TASK REQUIREMENTS> Among the entries below, which lines include the string "seem"? Show each one.

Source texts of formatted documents
------------------------------------------------------------------------

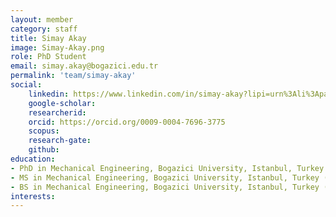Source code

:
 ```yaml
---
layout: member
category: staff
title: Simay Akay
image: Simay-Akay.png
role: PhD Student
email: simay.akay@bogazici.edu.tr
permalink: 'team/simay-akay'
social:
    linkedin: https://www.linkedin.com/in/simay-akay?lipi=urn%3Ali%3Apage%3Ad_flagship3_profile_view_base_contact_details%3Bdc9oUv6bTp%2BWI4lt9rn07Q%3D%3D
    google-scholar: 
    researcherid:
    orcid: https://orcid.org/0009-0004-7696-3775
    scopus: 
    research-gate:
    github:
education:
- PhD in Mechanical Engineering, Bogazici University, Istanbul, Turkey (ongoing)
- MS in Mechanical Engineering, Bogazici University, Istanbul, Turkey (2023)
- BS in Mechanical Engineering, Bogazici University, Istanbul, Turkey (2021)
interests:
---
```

------------------------------------------------------------------------

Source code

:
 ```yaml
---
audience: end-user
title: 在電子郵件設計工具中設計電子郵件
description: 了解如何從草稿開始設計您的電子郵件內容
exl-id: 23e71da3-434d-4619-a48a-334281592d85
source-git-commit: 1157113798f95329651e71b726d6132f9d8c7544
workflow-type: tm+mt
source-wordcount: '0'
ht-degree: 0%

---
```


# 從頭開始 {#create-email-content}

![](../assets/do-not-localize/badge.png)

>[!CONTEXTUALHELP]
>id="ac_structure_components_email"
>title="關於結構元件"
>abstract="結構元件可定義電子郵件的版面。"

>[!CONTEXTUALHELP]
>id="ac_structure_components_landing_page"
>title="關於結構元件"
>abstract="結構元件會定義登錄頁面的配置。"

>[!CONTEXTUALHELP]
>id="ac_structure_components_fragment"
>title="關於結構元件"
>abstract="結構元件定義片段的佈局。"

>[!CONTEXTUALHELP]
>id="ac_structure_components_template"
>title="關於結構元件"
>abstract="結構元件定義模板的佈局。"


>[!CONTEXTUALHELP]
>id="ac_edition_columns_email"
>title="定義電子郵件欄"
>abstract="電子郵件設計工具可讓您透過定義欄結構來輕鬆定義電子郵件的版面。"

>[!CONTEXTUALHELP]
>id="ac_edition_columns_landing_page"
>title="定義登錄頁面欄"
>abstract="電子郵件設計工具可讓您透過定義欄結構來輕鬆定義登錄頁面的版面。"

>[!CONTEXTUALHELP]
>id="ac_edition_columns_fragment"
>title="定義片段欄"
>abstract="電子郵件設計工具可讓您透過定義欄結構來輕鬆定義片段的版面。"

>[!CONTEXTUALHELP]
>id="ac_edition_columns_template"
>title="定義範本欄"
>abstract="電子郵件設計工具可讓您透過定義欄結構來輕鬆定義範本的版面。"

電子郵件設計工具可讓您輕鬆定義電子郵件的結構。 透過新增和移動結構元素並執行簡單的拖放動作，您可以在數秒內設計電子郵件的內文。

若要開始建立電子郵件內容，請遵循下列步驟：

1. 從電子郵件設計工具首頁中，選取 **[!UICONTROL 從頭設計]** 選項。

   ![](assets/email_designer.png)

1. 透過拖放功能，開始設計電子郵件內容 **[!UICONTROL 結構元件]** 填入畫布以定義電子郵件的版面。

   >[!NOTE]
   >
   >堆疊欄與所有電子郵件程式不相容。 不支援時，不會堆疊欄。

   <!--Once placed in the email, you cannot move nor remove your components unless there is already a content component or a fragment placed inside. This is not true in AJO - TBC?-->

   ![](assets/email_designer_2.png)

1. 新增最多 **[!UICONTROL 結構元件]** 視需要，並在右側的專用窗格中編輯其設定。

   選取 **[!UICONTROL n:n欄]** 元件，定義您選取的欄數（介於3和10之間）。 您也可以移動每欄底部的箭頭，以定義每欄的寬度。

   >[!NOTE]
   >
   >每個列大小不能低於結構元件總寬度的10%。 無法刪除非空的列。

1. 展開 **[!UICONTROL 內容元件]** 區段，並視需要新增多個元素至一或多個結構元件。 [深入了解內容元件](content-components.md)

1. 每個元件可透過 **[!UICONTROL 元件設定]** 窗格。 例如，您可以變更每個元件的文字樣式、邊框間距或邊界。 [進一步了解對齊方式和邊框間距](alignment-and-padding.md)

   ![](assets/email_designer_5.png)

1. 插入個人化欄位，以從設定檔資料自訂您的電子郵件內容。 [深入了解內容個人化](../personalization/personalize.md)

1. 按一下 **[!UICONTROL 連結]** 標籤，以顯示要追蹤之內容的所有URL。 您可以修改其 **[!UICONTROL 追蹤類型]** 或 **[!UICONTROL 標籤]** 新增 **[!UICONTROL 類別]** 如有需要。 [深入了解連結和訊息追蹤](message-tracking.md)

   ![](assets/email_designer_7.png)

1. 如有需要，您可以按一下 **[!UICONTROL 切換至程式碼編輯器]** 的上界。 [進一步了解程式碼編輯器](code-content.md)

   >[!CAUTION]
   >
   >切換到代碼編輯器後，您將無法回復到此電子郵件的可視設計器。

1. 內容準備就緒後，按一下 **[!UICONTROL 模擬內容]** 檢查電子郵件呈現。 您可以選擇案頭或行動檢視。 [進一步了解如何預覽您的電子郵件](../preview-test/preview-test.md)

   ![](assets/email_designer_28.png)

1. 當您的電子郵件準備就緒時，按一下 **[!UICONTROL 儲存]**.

------------------------------------------------------------------------

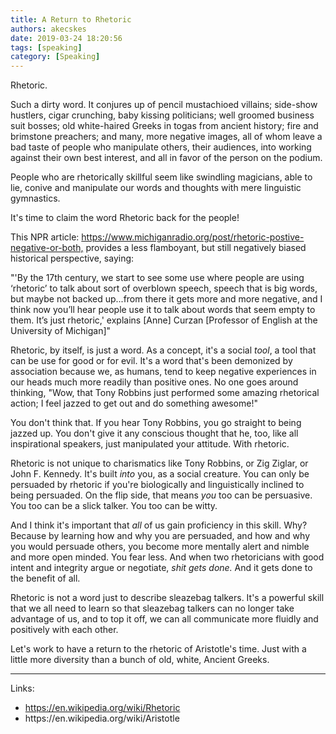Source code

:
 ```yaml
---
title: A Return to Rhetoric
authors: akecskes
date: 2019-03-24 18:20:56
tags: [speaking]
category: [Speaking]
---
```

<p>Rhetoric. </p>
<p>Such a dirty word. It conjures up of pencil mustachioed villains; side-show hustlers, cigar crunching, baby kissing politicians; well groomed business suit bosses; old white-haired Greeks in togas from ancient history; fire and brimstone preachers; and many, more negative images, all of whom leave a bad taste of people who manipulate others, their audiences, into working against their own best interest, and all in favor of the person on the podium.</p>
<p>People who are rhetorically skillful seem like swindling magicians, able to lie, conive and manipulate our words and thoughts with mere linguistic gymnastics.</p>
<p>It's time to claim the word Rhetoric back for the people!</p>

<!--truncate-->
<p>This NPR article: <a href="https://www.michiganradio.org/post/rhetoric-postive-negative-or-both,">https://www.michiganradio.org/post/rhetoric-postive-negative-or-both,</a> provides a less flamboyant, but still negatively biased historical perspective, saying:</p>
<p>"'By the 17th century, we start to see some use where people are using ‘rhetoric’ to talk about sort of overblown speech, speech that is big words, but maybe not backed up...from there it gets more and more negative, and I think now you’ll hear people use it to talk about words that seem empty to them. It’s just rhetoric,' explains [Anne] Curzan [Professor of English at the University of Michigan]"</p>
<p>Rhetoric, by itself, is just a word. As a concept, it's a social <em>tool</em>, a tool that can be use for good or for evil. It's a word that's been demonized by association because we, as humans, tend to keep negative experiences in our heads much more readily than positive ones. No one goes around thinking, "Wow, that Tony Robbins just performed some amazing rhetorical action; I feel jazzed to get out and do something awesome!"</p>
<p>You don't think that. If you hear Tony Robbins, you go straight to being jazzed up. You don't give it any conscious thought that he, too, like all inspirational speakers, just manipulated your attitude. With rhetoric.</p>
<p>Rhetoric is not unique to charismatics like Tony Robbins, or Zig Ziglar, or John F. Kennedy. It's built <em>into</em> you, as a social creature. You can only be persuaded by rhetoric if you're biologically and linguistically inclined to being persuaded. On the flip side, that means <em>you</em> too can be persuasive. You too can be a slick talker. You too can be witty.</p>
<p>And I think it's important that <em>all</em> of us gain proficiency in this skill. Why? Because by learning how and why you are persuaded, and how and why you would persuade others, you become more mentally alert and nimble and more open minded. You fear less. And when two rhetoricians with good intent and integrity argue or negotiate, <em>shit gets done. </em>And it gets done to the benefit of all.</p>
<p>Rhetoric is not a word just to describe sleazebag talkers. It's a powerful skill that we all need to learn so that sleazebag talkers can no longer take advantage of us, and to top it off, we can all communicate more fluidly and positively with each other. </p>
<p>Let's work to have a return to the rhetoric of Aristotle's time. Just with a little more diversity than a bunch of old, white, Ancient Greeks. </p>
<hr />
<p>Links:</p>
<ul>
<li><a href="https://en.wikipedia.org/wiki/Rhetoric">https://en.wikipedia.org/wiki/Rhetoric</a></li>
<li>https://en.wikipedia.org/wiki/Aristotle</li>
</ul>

------------------------------------------------------------------------

SOLUTION TO THIS EXERCISE>
<p>People who are rhetorically skillful seem like swindling magicians, able to lie, conive and manipulate our words and thoughts with mere linguistic gymnastics.</p>
<p>"'By the 17th century, we start to see some use where people are using ‘rhetoric’ to talk about sort of overblown speech, speech that is big words, but maybe not backed up...from there it gets more and more negative, and I think now you’ll hear people use it to talk about words that seem empty to them. It’s just rhetoric,' explains [Anne] Curzan [Professor of English at the University of Michigan]"</p>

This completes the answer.